**EXERCISE DESCRIPTION**
Match the word "fromCharCode". Return each line of the data below where it appears.

**PROVIDED DATA**
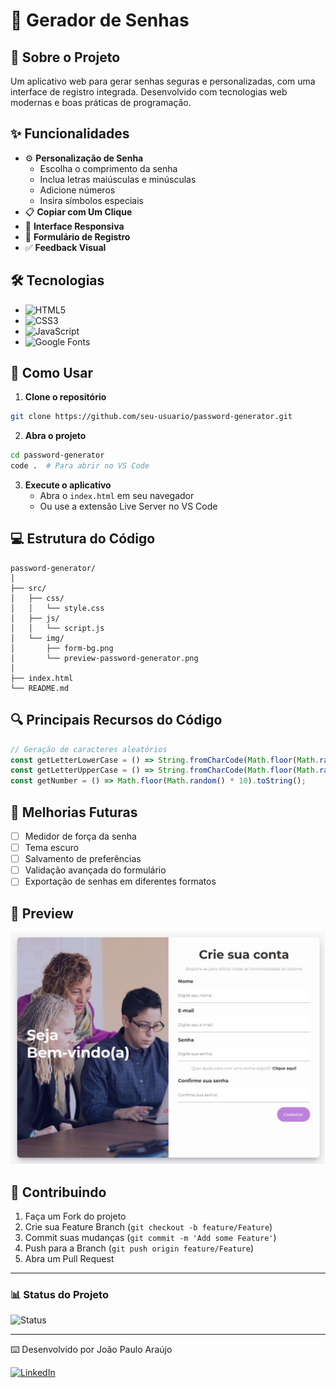# 🔐 Gerador de Senhas

## 📝 Sobre o Projeto
Um aplicativo web para gerar senhas seguras e personalizadas, com uma interface de registro integrada. Desenvolvido com tecnologias web modernas e boas práticas de programação.

## ✨ Funcionalidades

- ⚙️ **Personalização de Senha**
  - Escolha o comprimento da senha
  - Inclua letras maiúsculas e minúsculas
  - Adicione números
  - Insira símbolos especiais
- 📋 **Copiar com Um Clique**
- 🎨 **Interface Responsiva**
- 📝 **Formulário de Registro**
- ✅ **Feedback Visual**

## 🛠️ Tecnologias

- ![HTML5](https://img.shields.io/badge/-HTML5-E34F26?style=flat&logo=html5&logoColor=white)
- ![CSS3](https://img.shields.io/badge/-CSS3-1572B6?style=flat&logo=css3&logoColor=white)
- ![JavaScript](https://img.shields.io/badge/-JavaScript-F7DF1E?style=flat&logo=javascript&logoColor=black)
- ![Google Fonts](https://img.shields.io/badge/-Google%20Fonts-4285F4?style=flat&logo=google&logoColor=white)

## 🚀 Como Usar

1. **Clone o repositório**
```bash
git clone https://github.com/seu-usuario/password-generator.git
```

2. **Abra o projeto**
```bash
cd password-generator
code .  # Para abrir no VS Code
```

3. **Execute o aplicativo**
   - Abra o `index.html` em seu navegador
   - Ou use a extensão Live Server no VS Code

## 💻 Estrutura do Código

```plaintext
password-generator/
│
├── src/
│   ├── css/
│   │   └── style.css
│   ├── js/
│   │   └── script.js
│   └── img/
│       ├── form-bg.png
│       └── preview-password-generator.png
│
├── index.html
└── README.md
```

## 🔍 Principais Recursos do Código

```javascript
// Geração de caracteres aleatórios
const getLetterLowerCase = () => String.fromCharCode(Math.floor(Math.random() * 26) + 97);
const getLetterUpperCase = () => String.fromCharCode(Math.floor(Math.random() * 26) + 65);
const getNumber = () => Math.floor(Math.random() * 10).toString();
```

## 🎯 Melhorias Futuras

- [ ] Medidor de força da senha
- [ ] Tema escuro
- [ ] Salvamento de preferências
- [ ] Validação avançada do formulário
- [ ] Exportação de senhas em diferentes formatos

## 📸 Preview

![Preview do Projeto](./src/img/preview-password-generator.jpg)

## 🤝 Contribuindo

1. Faça um Fork do projeto
2. Crie sua Feature Branch (`git checkout -b feature/Feature`)
3. Commit suas mudanças (`git commit -m 'Add some Feature'`)
4. Push para a Branch (`git push origin feature/Feature`)
5. Abra um Pull Request

---

### 📊 Status do Projeto
![Status](https://img.shields.io/badge/Status-Pronto%20para%20Uso-brightgreen)

---

⌨️ Desenvolvido por João Paulo Araújo

[![LinkedIn](https://img.shields.io/badge/LinkedIn-0077B5?style=flat&logo=linkedin&logoColor=white)](https://linkedin.com/in/joaofonsecaraujo)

**RESULT OF THE TASK**
const getLetterLowerCase = () => String.fromCharCode(Math.floor(Math.random() * 26) + 97);
const getLetterUpperCase = () => String.fromCharCode(Math.floor(Math.random() * 26) + 65);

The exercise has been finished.